_WORK INSTRUCTION:_
Line for line, return the data exactly, omitting all pictures.

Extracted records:
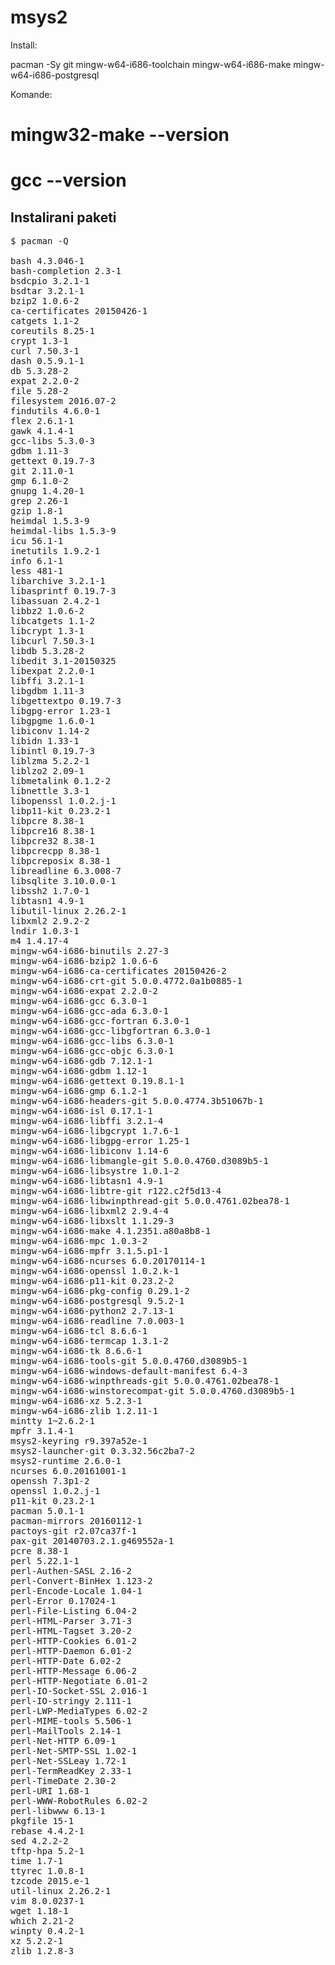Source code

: # msys2

Install:

   pacman -Sy  git mingw-w64-i686-toolchain mingw-w64-i686-make mingw-w64-i686-postgresql

Komande:

   # mingw32-make --version
   # gcc --version


## Instalirani paketi

<pre>
$ pacman -Q

bash 4.3.046-1
bash-completion 2.3-1
bsdcpio 3.2.1-1
bsdtar 3.2.1-1
bzip2 1.0.6-2
ca-certificates 20150426-1
catgets 1.1-2
coreutils 8.25-1
crypt 1.3-1
curl 7.50.3-1
dash 0.5.9.1-1
db 5.3.28-2
expat 2.2.0-2
file 5.28-2
filesystem 2016.07-2
findutils 4.6.0-1
flex 2.6.1-1
gawk 4.1.4-1
gcc-libs 5.3.0-3
gdbm 1.11-3
gettext 0.19.7-3
git 2.11.0-1
gmp 6.1.0-2
gnupg 1.4.20-1
grep 2.26-1
gzip 1.8-1
heimdal 1.5.3-9
heimdal-libs 1.5.3-9
icu 56.1-1
inetutils 1.9.2-1
info 6.1-1
less 481-1
libarchive 3.2.1-1
libasprintf 0.19.7-3
libassuan 2.4.2-1
libbz2 1.0.6-2
libcatgets 1.1-2
libcrypt 1.3-1
libcurl 7.50.3-1
libdb 5.3.28-2
libedit 3.1-20150325
libexpat 2.2.0-1
libffi 3.2.1-1
libgdbm 1.11-3
libgettextpo 0.19.7-3
libgpg-error 1.23-1
libgpgme 1.6.0-1
libiconv 1.14-2
libidn 1.33-1
libintl 0.19.7-3
liblzma 5.2.2-1
liblzo2 2.09-1
libmetalink 0.1.2-2
libnettle 3.3-1
libopenssl 1.0.2.j-1
libp11-kit 0.23.2-1
libpcre 8.38-1
libpcre16 8.38-1
libpcre32 8.38-1
libpcrecpp 8.38-1
libpcreposix 8.38-1
libreadline 6.3.008-7
libsqlite 3.10.0.0-1
libssh2 1.7.0-1
libtasn1 4.9-1
libutil-linux 2.26.2-1
libxml2 2.9.2-2
lndir 1.0.3-1
m4 1.4.17-4
mingw-w64-i686-binutils 2.27-3
mingw-w64-i686-bzip2 1.0.6-6
mingw-w64-i686-ca-certificates 20150426-2
mingw-w64-i686-crt-git 5.0.0.4772.0a1b0885-1
mingw-w64-i686-expat 2.2.0-2
mingw-w64-i686-gcc 6.3.0-1
mingw-w64-i686-gcc-ada 6.3.0-1
mingw-w64-i686-gcc-fortran 6.3.0-1
mingw-w64-i686-gcc-libgfortran 6.3.0-1
mingw-w64-i686-gcc-libs 6.3.0-1
mingw-w64-i686-gcc-objc 6.3.0-1
mingw-w64-i686-gdb 7.12.1-1
mingw-w64-i686-gdbm 1.12-1
mingw-w64-i686-gettext 0.19.8.1-1
mingw-w64-i686-gmp 6.1.2-1
mingw-w64-i686-headers-git 5.0.0.4774.3b51067b-1
mingw-w64-i686-isl 0.17.1-1
mingw-w64-i686-libffi 3.2.1-4
mingw-w64-i686-libgcrypt 1.7.6-1
mingw-w64-i686-libgpg-error 1.25-1
mingw-w64-i686-libiconv 1.14-6
mingw-w64-i686-libmangle-git 5.0.0.4760.d3089b5-1
mingw-w64-i686-libsystre 1.0.1-2
mingw-w64-i686-libtasn1 4.9-1
mingw-w64-i686-libtre-git r122.c2f5d13-4
mingw-w64-i686-libwinpthread-git 5.0.0.4761.02bea78-1
mingw-w64-i686-libxml2 2.9.4-4
mingw-w64-i686-libxslt 1.1.29-3
mingw-w64-i686-make 4.1.2351.a80a8b8-1
mingw-w64-i686-mpc 1.0.3-2
mingw-w64-i686-mpfr 3.1.5.p1-1
mingw-w64-i686-ncurses 6.0.20170114-1
mingw-w64-i686-openssl 1.0.2.k-1
mingw-w64-i686-p11-kit 0.23.2-2
mingw-w64-i686-pkg-config 0.29.1-2
mingw-w64-i686-postgresql 9.5.2-1
mingw-w64-i686-python2 2.7.13-1
mingw-w64-i686-readline 7.0.003-1
mingw-w64-i686-tcl 8.6.6-1
mingw-w64-i686-termcap 1.3.1-2
mingw-w64-i686-tk 8.6.6-1
mingw-w64-i686-tools-git 5.0.0.4760.d3089b5-1
mingw-w64-i686-windows-default-manifest 6.4-3
mingw-w64-i686-winpthreads-git 5.0.0.4761.02bea78-1
mingw-w64-i686-winstorecompat-git 5.0.0.4760.d3089b5-1
mingw-w64-i686-xz 5.2.3-1
mingw-w64-i686-zlib 1.2.11-1
mintty 1~2.6.2-1
mpfr 3.1.4-1
msys2-keyring r9.397a52e-1
msys2-launcher-git 0.3.32.56c2ba7-2
msys2-runtime 2.6.0-1
ncurses 6.0.20161001-1
openssh 7.3p1-2
openssl 1.0.2.j-1
p11-kit 0.23.2-1
pacman 5.0.1-1
pacman-mirrors 20160112-1
pactoys-git r2.07ca37f-1
pax-git 20140703.2.1.g469552a-1
pcre 8.38-1
perl 5.22.1-1
perl-Authen-SASL 2.16-2
perl-Convert-BinHex 1.123-2
perl-Encode-Locale 1.04-1
perl-Error 0.17024-1
perl-File-Listing 6.04-2
perl-HTML-Parser 3.71-3
perl-HTML-Tagset 3.20-2
perl-HTTP-Cookies 6.01-2
perl-HTTP-Daemon 6.01-2
perl-HTTP-Date 6.02-2
perl-HTTP-Message 6.06-2
perl-HTTP-Negotiate 6.01-2
perl-IO-Socket-SSL 2.016-1
perl-IO-stringy 2.111-1
perl-LWP-MediaTypes 6.02-2
perl-MIME-tools 5.506-1
perl-MailTools 2.14-1
perl-Net-HTTP 6.09-1
perl-Net-SMTP-SSL 1.02-1
perl-Net-SSLeay 1.72-1
perl-TermReadKey 2.33-1
perl-TimeDate 2.30-2
perl-URI 1.68-1
perl-WWW-RobotRules 6.02-2
perl-libwww 6.13-1
pkgfile 15-1
rebase 4.4.2-1
sed 4.2.2-2
tftp-hpa 5.2-1
time 1.7-1
ttyrec 1.0.8-1
tzcode 2015.e-1
util-linux 2.26.2-1
vim 8.0.0237-1
wget 1.18-1
which 2.21-2
winpty 0.4.2-1
xz 5.2.2-1
zlib 1.2.8-3
</pre>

_ANSWER TO THIS TASK:_
Source code

: # msys2

Install:

   pacman -Sy  git mingw-w64-i686-toolchain mingw-w64-i686-make mingw-w64-i686-postgresql

Komande:

   # mingw32-make --version
   # gcc --version


## Instalirani paketi

<pre>
$ pacman -Q

bash 4.3.046-1
bash-completion 2.3-1
bsdcpio 3.2.1-1
bsdtar 3.2.1-1
bzip2 1.0.6-2
ca-certificates 20150426-1
catgets 1.1-2
coreutils 8.25-1
crypt 1.3-1
curl 7.50.3-1
dash 0.5.9.1-1
db 5.3.28-2
expat 2.2.0-2
file 5.28-2
filesystem 2016.07-2
findutils 4.6.0-1
flex 2.6.1-1
gawk 4.1.4-1
gcc-libs 5.3.0-3
gdbm 1.11-3
gettext 0.19.7-3
git 2.11.0-1
gmp 6.1.0-2
gnupg 1.4.20-1
grep 2.26-1
gzip 1.8-1
heimdal 1.5.3-9
heimdal-libs 1.5.3-9
icu 56.1-1
inetutils 1.9.2-1
info 6.1-1
less 481-1
libarchive 3.2.1-1
libasprintf 0.19.7-3
libassuan 2.4.2-1
libbz2 1.0.6-2
libcatgets 1.1-2
libcrypt 1.3-1
libcurl 7.50.3-1
libdb 5.3.28-2
libedit 3.1-20150325
libexpat 2.2.0-1
libffi 3.2.1-1
libgdbm 1.11-3
libgettextpo 0.19.7-3
libgpg-error 1.23-1
libgpgme 1.6.0-1
libiconv 1.14-2
libidn 1.33-1
libintl 0.19.7-3
liblzma 5.2.2-1
liblzo2 2.09-1
libmetalink 0.1.2-2
libnettle 3.3-1
libopenssl 1.0.2.j-1
libp11-kit 0.23.2-1
libpcre 8.38-1
libpcre16 8.38-1
libpcre32 8.38-1
libpcrecpp 8.38-1
libpcreposix 8.38-1
libreadline 6.3.008-7
libsqlite 3.10.0.0-1
libssh2 1.7.0-1
libtasn1 4.9-1
libutil-linux 2.26.2-1
libxml2 2.9.2-2
lndir 1.0.3-1
m4 1.4.17-4
mingw-w64-i686-binutils 2.27-3
mingw-w64-i686-bzip2 1.0.6-6
mingw-w64-i686-ca-certificates 20150426-2
mingw-w64-i686-crt-git 5.0.0.4772.0a1b0885-1
mingw-w64-i686-expat 2.2.0-2
mingw-w64-i686-gcc 6.3.0-1
mingw-w64-i686-gcc-ada 6.3.0-1
mingw-w64-i686-gcc-fortran 6.3.0-1
mingw-w64-i686-gcc-libgfortran 6.3.0-1
mingw-w64-i686-gcc-libs 6.3.0-1
mingw-w64-i686-gcc-objc 6.3.0-1
mingw-w64-i686-gdb 7.12.1-1
mingw-w64-i686-gdbm 1.12-1
mingw-w64-i686-gettext 0.19.8.1-1
mingw-w64-i686-gmp 6.1.2-1
mingw-w64-i686-headers-git 5.0.0.4774.3b51067b-1
mingw-w64-i686-isl 0.17.1-1
mingw-w64-i686-libffi 3.2.1-4
mingw-w64-i686-libgcrypt 1.7.6-1
mingw-w64-i686-libgpg-error 1.25-1
mingw-w64-i686-libiconv 1.14-6
mingw-w64-i686-libmangle-git 5.0.0.4760.d3089b5-1
mingw-w64-i686-libsystre 1.0.1-2
mingw-w64-i686-libtasn1 4.9-1
mingw-w64-i686-libtre-git r122.c2f5d13-4
mingw-w64-i686-libwinpthread-git 5.0.0.4761.02bea78-1
mingw-w64-i686-libxml2 2.9.4-4
mingw-w64-i686-libxslt 1.1.29-3
mingw-w64-i686-make 4.1.2351.a80a8b8-1
mingw-w64-i686-mpc 1.0.3-2
mingw-w64-i686-mpfr 3.1.5.p1-1
mingw-w64-i686-ncurses 6.0.20170114-1
mingw-w64-i686-openssl 1.0.2.k-1
mingw-w64-i686-p11-kit 0.23.2-2
mingw-w64-i686-pkg-config 0.29.1-2
mingw-w64-i686-postgresql 9.5.2-1
mingw-w64-i686-python2 2.7.13-1
mingw-w64-i686-readline 7.0.003-1
mingw-w64-i686-tcl 8.6.6-1
mingw-w64-i686-termcap 1.3.1-2
mingw-w64-i686-tk 8.6.6-1
mingw-w64-i686-tools-git 5.0.0.4760.d3089b5-1
mingw-w64-i686-windows-default-manifest 6.4-3
mingw-w64-i686-winpthreads-git 5.0.0.4761.02bea78-1
mingw-w64-i686-winstorecompat-git 5.0.0.4760.d3089b5-1
mingw-w64-i686-xz 5.2.3-1
mingw-w64-i686-zlib 1.2.11-1
mintty 1~2.6.2-1
mpfr 3.1.4-1
msys2-keyring r9.397a52e-1
msys2-launcher-git 0.3.32.56c2ba7-2
msys2-runtime 2.6.0-1
ncurses 6.0.20161001-1
openssh 7.3p1-2
openssl 1.0.2.j-1
p11-kit 0.23.2-1
pacman 5.0.1-1
pacman-mirrors 20160112-1
pactoys-git r2.07ca37f-1
pax-git 20140703.2.1.g469552a-1
pcre 8.38-1
perl 5.22.1-1
perl-Authen-SASL 2.16-2
perl-Convert-BinHex 1.123-2
perl-Encode-Locale 1.04-1
perl-Error 0.17024-1
perl-File-Listing 6.04-2
perl-HTML-Parser 3.71-3
perl-HTML-Tagset 3.20-2
perl-HTTP-Cookies 6.01-2
perl-HTTP-Daemon 6.01-2
perl-HTTP-Date 6.02-2
perl-HTTP-Message 6.06-2
perl-HTTP-Negotiate 6.01-2
perl-IO-Socket-SSL 2.016-1
perl-IO-stringy 2.111-1
perl-LWP-MediaTypes 6.02-2
perl-MIME-tools 5.506-1
perl-MailTools 2.14-1
perl-Net-HTTP 6.09-1
perl-Net-SMTP-SSL 1.02-1
perl-Net-SSLeay 1.72-1
perl-TermReadKey 2.33-1
perl-TimeDate 2.30-2
perl-URI 1.68-1
perl-WWW-RobotRules 6.02-2
perl-libwww 6.13-1
pkgfile 15-1
rebase 4.4.2-1
sed 4.2.2-2
tftp-hpa 5.2-1
time 1.7-1
ttyrec 1.0.8-1
tzcode 2015.e-1
util-linux 2.26.2-1
vim 8.0.0237-1
wget 1.18-1
which 2.21-2
winpty 0.4.2-1
xz 5.2.2-1
zlib 1.2.8-3
</pre>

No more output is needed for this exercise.